Activity: The material below holds a span beginning at the line with "Because gates wait" and ending at the line with "write its output". Quote that span exactly, both ends included, and only that span.

Material for this exercise:
......
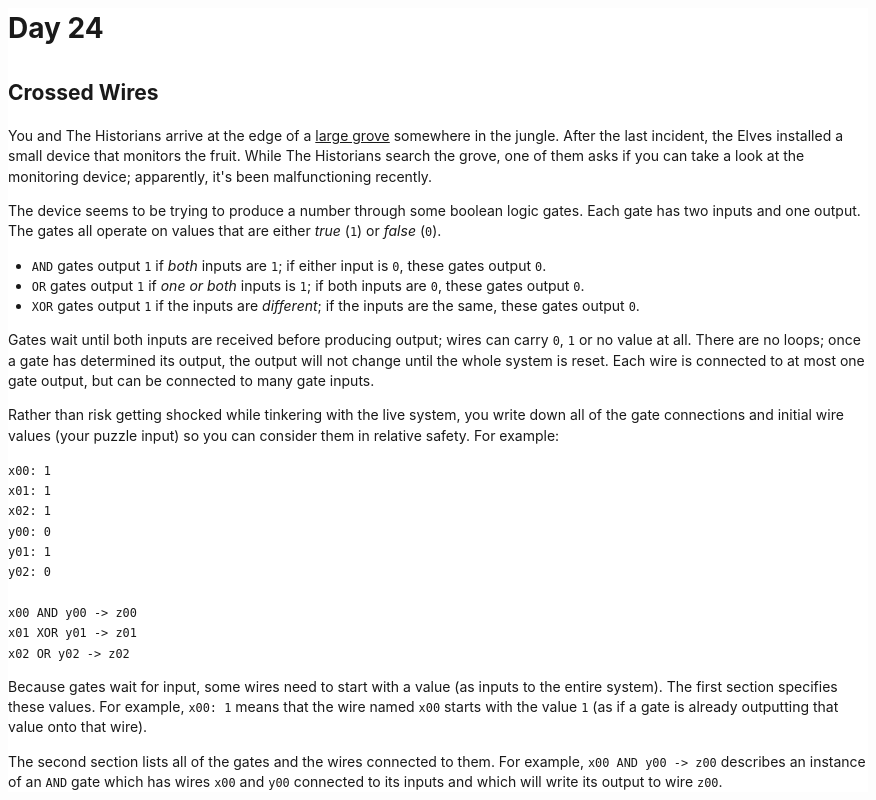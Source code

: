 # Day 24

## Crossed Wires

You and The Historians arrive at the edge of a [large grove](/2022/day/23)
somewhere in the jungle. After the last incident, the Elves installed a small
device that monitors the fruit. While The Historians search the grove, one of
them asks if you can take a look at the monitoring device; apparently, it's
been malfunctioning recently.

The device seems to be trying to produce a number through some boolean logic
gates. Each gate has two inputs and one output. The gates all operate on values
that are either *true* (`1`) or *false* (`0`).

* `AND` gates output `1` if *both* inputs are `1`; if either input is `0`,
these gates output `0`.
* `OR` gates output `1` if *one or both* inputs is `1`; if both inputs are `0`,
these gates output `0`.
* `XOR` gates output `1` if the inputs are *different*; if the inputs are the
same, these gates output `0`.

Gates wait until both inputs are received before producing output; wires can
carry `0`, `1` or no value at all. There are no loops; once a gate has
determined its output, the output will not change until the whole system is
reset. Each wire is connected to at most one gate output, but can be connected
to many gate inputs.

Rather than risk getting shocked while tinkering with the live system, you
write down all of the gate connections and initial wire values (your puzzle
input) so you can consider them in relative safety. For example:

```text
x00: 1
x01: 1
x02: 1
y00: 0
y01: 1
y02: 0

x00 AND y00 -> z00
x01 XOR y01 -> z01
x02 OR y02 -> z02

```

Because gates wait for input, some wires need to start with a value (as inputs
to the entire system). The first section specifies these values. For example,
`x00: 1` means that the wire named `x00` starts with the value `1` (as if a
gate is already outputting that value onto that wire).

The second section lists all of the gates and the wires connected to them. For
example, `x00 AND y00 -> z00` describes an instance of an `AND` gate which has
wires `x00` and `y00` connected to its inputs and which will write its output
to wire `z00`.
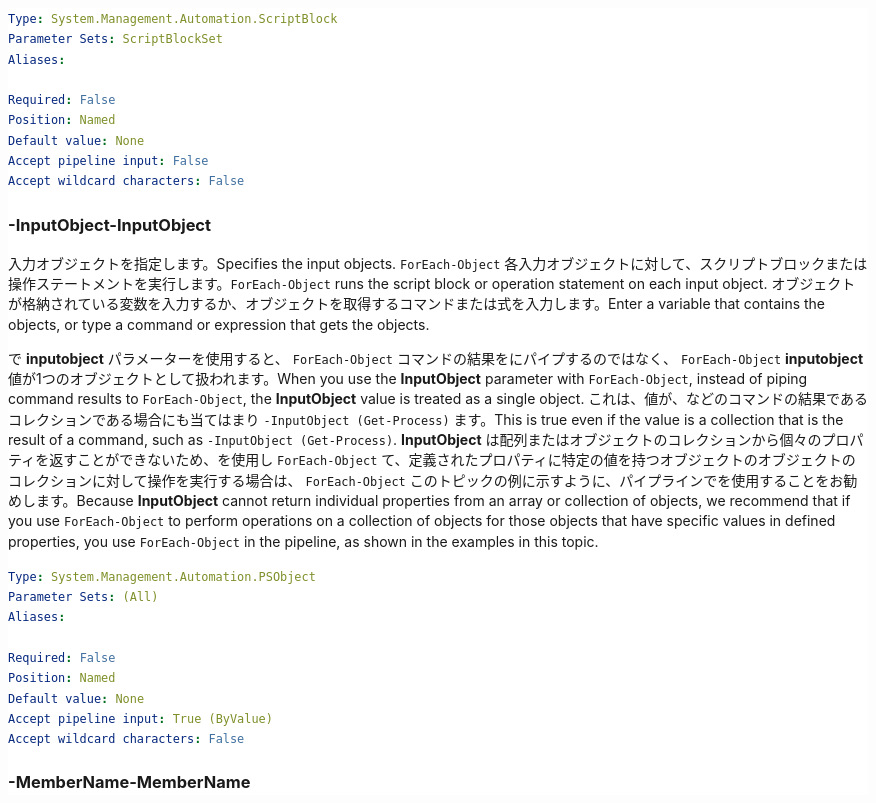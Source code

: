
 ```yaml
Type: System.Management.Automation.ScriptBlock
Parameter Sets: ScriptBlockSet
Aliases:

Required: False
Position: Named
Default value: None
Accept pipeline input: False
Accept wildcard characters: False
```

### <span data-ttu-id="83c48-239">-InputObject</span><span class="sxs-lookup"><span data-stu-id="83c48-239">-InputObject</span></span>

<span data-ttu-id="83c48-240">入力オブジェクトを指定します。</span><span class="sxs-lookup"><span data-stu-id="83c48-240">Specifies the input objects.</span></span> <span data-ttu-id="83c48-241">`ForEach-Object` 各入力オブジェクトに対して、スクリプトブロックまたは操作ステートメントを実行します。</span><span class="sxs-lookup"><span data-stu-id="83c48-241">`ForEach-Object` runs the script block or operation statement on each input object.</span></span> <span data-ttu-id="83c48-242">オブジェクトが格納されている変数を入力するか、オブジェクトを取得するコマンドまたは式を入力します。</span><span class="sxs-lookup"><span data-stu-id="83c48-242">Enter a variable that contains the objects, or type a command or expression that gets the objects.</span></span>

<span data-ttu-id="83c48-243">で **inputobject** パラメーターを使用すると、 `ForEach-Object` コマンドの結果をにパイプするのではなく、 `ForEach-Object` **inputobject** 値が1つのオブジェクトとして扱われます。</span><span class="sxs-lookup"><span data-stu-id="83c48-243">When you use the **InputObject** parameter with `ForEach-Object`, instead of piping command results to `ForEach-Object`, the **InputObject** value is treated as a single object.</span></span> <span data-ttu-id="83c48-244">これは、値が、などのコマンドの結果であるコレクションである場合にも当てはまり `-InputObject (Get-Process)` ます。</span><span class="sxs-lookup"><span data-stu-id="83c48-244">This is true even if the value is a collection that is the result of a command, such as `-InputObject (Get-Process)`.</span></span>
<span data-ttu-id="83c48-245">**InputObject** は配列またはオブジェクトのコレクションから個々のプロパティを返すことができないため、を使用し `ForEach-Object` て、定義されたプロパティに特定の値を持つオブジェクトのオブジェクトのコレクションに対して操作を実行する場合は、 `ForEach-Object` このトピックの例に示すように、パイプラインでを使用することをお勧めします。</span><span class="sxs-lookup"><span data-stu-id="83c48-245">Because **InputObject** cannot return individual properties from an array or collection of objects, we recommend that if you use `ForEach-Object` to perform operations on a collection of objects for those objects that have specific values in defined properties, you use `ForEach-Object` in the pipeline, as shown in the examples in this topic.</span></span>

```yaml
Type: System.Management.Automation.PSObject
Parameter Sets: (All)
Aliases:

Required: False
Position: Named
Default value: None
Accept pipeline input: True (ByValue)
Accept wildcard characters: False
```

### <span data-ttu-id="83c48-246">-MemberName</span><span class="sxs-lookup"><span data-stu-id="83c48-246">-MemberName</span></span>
......
The answer:
Because gates wait for input, some wires need to start with a value (as inputs
to the entire system). The first section specifies these values. For example,
`x00: 1` means that the wire named `x00` starts with the value `1` (as if a
gate is already outputting that value onto that wire).

The second section lists all of the gates and the wires connected to them. For
example, `x00 AND y00 -> z00` describes an instance of an `AND` gate which has
wires `x00` and `y00` connected to its inputs and which will write its output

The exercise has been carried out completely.